Q:If Congress extends the current three-year moratorium on Internet sales taxes that expires next year, what will it mean to Texas cities and businesses?
Oh, swell, a complicated tax debate. Quick, log on to www.drugstore.com and buy me some NoDoz. Wait! It turns out that Texas is deep in the heart of the current debate over whether Congress should extend the Internet Tax Freedom Act. The House has already voted to prohibit “new, multiple, or discriminatory” taxes on online transactions until 2006, but a posse of lobbyists from Texas has helped stall the action in a Senate committee.

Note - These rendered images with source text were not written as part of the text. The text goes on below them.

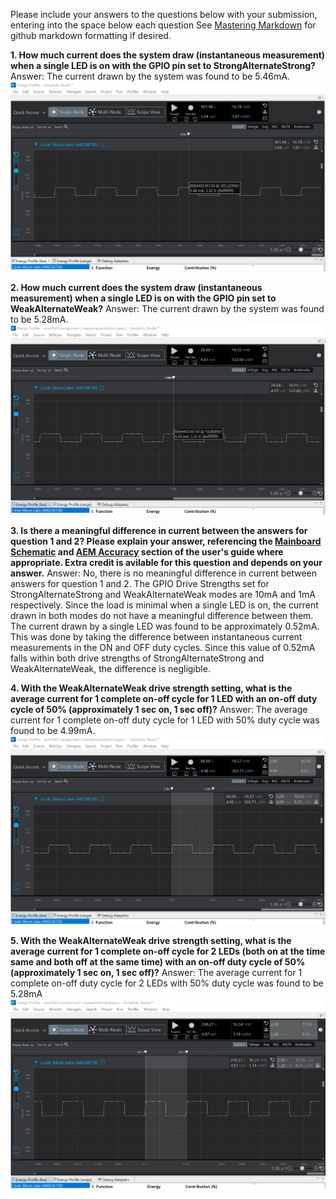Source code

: Please include your answers to the questions below with your submission, entering into the space below each question
See [Mastering Markdown](https://guides.github.com/features/mastering-markdown/) for github markdown formatting if desired.

**1. How much current does the system draw (instantaneous measurement) when a single LED is on with the GPIO pin set to StrongAlternateStrong?**
   Answer: The current drawn by the system was found to be 5.46mA.
   ![Current_GPIO_Strong_Alternate_Strong](screenshots/gpioStrengthStrongAlternateStrong.png)

**2. How much current does the system draw (instantaneous measurement) when a single LED is on with the GPIO pin set to WeakAlternateWeak?**
   Answer: The current drawn by the system was found to be 5.28mA.
   ![Current_GPIO_Weak_Alternate_Weak](screenshots/gpioStrengthWeakAlternateWeak.png)

**3. Is there a meaningful difference in current between the answers for question 1 and 2? Please explain your answer, 
referencing the [Mainboard Schematic](https://www.silabs.com/documents/public/schematic-files/WSTK-Main-BRD4001A-A01-schematic.pdf) and [AEM Accuracy](https://www.silabs.com/documents/login/user-guides/ug279-brd4104a-user-guide.pdf) section of the user's guide where appropriate. Extra credit is avilable for this question and depends on your answer.**
   Answer: No, there is no meaningful difference in current between answers for question 1 and 2. The GPIO Drive Strengths set for StrongAlternateStrong and WeakAlternateWeak modes are 10mA and 1mA respectively. Since the load is minimal when a single LED is on, the current drawn in both modes do not have a meaningful difference between them. 
   The current drawn by a single LED was found to be approximately 0.52mA. This was done by taking the difference between instantaneous current measurements in the ON and OFF duty cycles. Since this value of 0.52mA falls within both drive strengths of StrongAlternateStrong and WeakAlternateWeak, the difference is negligible.  

**4. With the WeakAlternateWeak drive strength setting, what is the average current for 1 complete on-off cycle for 1 LED with an on-off duty cycle of 50% (approximately 1 sec on, 1 sec off)?**
   Answer: The average current for 1 complete on-off duty cycle for 1 LED with 50% duty cycle was found to be 4.99mA.
   ![Average_Current_1_LED_50%_Duty_Cycle](screenshots/1LED_duty_cycle_Weak_Alternate_Weak.png)

**5. With the WeakAlternateWeak drive strength setting, what is the average current for 1 complete on-off cycle for 2 LEDs (both on at the time same and both off at the same time) with an on-off duty cycle of 50% (approximately 1 sec on, 1 sec off)?**
   Answer: The average current for 1 complete on-off duty cycle for 2 LEDs with 50% duty cycle was found to be 5.28mA
   ![Average_Current_2_LED_50%_Duty_Cycle](screenshots/2LED_duty_cycle_Weak_Alternate_Weak.png)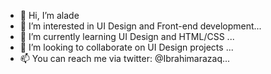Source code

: - 👋 Hi, I’m alade
- 👀 I’m interested in UI Design and Front-end development...
- 🌱 I’m currently learning UI Design and HTML/CSS ...
- 💞️ I’m looking to collaborate on UI Design projects ...
- 📫 You can reach me via twitter: @Ibrahimarazaq...

<!---
ibrahimalade/ibrahimalade is a ✨ special ✨ repository because its `README.md` (this file) appears on your GitHub profile.
You can click the Preview link to take a look at your changes.
--->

Dallas mayor Ronald Kirk and Rice University president Malcom Gillis are national leaders in opposing the Internet’s exemption from new state and local taxes, which are used to support schools and local police and fire departments and build prisons and roads. They and other opponents of the moratorium say it is unfair to local merchants, who have to collect taxes while their online counterparts do not, and unfair to poor people, who typically do not have access to tax-free online shopping. Several high-profile technologists like Andy Grove, the chairman of Intel, have come out recently in favor of an Internet sales tax.
But for die-hard anti-tax Republicans like House majority leader Dick Armey, taxing the Internet is the equivalent of killing the golden goose. “I want to assure the fifty-five million Americans who shop online,” opines Armey on his Web site (of course), “that we are firmly committed to a tax-free Internet.” Governor George W. Bush has supported the current moratorium but has not taken a stand on extending it. That’s partly because he has conflicting interests. As governor, he has an interest in finding enough money for his law enforcement, education, and other key agendas, but as a candidate for president, he dares not endorse new taxes.
According to Texas’ chief deputy comptroller, Billy C. Hamilton, the state is indeed missing out on some $50 million a year in potential Internet sales tax revenues. But he also says that the loss has been overblown. “It’s not yet a life-and-death struggle on the razor edge of technology,” he says. The reason? Hamilton believes that Texas more than makes up for the “lost” revenue by attracting new Internet businesses and workers to the state.
But it’s not as though e-commerce is totally tax-free either. Though Internet taxes are state taxes, and state tax-collecting typically stops at the border, businesses still can be compelled to charge sales tax on large business-to-business sales. Texas-based companies can also charge sales tax in states where they have a physical presence. Since most of Dell’s customers are corporations, and since it has a presence in many states, it pays taxes on most of the $40 million a day it logs in Internet sales.
But consumers can often avoid Internet taxes. Texans, who spend more money on Internet purchases ($3.2 billion in 1999) than any other state except California, often buy things from out-of-state merchants, either over the Internet or by catalog. When they do, they are supposed to calculate a “use” tax and voluntarily send it to the distant state. (By law, states cannot force merchants in other states to collect and return sales taxes, unless the business has a physical presence in that state.) This use tax applies to every piece of software you download, every purchase from Amazon. com, every trinket from eBay. In practice, of course, no one pays it.
“But absolutely nobody is going to waste the time and money it takes to collect the $2.95 use tax on a book you buy from Amazon.com,” Hamilton explained. “On the little bitty purchases, the only person I know who pays the use tax is me. I’m the only one who is dumb enough, I suppose.”
It is reasonable to suppose that, unless Ron Kirk and Malcolm Gillis get their way, Hamilton will remain part of a small minority for the foreseeable future.